• Required action:
Check every line of the data below for "moins". Copy each one that has it.

----- Dataset content

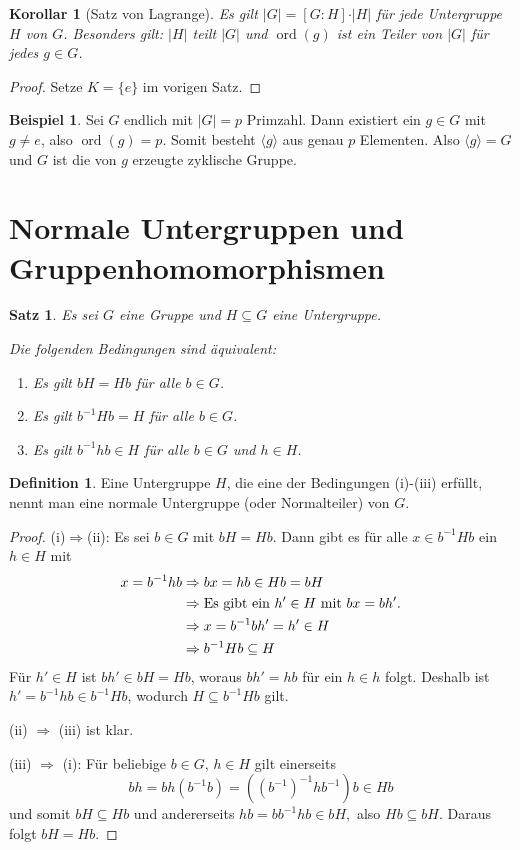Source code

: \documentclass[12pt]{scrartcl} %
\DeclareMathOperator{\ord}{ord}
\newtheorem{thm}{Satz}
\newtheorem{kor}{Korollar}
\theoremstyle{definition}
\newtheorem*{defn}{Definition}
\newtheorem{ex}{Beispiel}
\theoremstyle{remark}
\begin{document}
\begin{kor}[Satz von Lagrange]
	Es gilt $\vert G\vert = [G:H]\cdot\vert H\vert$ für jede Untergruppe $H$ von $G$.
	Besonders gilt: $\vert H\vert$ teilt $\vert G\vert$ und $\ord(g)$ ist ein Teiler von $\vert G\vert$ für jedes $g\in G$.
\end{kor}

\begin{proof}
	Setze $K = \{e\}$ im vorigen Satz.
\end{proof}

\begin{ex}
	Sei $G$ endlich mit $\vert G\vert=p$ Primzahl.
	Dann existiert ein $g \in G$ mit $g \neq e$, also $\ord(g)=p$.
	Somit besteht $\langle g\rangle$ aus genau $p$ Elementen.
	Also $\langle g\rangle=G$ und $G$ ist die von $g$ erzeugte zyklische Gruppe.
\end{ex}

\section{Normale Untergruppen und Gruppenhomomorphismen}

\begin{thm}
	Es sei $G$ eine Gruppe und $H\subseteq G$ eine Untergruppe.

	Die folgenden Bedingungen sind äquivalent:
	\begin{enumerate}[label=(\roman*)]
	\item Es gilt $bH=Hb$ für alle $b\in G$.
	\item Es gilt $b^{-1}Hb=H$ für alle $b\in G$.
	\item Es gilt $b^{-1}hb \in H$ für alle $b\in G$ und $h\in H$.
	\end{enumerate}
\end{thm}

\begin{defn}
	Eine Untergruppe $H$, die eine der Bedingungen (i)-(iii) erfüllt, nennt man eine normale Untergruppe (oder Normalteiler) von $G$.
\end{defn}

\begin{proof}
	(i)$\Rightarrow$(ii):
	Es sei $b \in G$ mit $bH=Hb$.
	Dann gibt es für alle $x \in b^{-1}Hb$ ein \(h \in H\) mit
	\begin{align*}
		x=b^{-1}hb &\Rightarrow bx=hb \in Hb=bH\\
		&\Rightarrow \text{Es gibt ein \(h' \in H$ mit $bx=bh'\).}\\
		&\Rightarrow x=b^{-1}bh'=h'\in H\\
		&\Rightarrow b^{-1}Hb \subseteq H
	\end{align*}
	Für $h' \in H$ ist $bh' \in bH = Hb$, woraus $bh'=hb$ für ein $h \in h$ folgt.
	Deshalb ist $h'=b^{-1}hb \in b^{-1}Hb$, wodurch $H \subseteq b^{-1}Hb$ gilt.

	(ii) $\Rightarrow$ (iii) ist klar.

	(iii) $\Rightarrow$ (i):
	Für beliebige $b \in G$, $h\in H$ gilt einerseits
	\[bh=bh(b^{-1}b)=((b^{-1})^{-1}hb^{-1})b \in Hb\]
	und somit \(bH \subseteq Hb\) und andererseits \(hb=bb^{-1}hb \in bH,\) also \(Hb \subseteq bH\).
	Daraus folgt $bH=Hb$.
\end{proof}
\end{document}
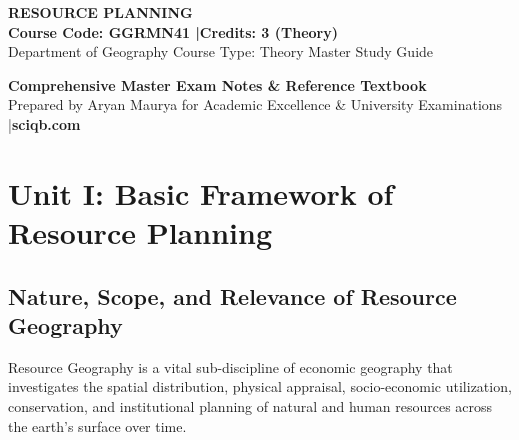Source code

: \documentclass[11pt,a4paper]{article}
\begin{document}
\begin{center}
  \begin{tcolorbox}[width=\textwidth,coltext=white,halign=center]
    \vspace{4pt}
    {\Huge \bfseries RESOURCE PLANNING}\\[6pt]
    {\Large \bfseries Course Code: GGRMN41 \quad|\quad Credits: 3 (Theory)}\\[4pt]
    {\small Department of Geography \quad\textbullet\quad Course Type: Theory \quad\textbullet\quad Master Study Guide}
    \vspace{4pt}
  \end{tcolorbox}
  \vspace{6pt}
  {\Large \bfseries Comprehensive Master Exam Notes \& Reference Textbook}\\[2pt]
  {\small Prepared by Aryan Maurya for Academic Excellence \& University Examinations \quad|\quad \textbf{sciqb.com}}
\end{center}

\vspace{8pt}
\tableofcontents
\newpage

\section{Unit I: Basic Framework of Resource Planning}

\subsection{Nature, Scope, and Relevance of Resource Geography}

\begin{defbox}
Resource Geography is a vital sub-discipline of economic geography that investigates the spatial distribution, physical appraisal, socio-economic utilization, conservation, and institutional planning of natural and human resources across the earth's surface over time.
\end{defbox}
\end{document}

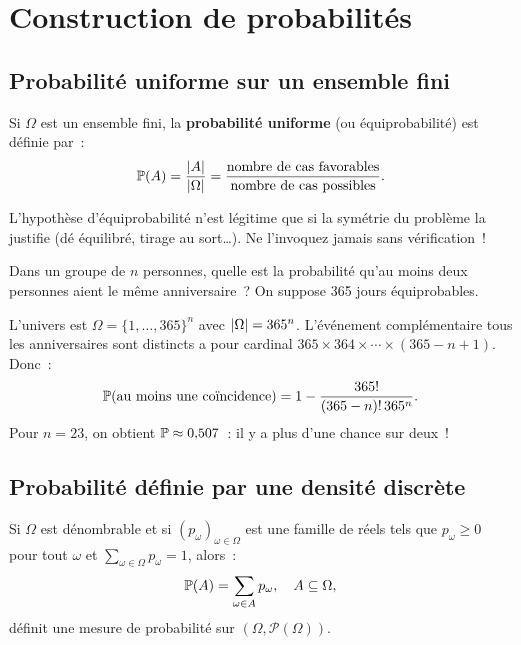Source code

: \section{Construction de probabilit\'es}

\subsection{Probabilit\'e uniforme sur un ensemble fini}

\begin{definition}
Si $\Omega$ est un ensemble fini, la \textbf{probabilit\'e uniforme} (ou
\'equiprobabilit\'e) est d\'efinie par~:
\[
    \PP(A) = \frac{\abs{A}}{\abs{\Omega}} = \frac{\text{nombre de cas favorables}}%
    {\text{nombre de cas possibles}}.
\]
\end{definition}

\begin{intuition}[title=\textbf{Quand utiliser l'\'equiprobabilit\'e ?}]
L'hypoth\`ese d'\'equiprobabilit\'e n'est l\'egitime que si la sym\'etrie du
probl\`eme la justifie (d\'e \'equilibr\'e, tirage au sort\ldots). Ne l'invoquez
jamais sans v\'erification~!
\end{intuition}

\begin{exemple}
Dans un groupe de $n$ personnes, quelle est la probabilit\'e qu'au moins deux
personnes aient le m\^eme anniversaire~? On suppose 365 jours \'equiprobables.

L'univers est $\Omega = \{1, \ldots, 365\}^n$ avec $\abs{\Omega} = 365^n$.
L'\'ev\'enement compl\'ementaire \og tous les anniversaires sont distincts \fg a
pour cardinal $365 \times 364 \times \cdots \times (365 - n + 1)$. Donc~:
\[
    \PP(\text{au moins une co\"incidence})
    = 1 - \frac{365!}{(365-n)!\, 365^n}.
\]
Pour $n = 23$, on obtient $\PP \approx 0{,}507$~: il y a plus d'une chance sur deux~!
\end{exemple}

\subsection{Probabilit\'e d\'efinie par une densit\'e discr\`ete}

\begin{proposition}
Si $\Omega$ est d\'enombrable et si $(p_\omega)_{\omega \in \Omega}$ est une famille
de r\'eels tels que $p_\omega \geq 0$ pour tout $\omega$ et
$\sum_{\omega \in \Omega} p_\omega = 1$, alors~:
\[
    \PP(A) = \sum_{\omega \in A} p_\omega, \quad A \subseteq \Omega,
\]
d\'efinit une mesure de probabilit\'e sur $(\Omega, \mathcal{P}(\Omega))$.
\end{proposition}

----------

• Solution to this task:
Dans un groupe de $n$ personnes, quelle est la probabilit\'e qu'au moins deux
    \PP(\text{au moins une co\"incidence})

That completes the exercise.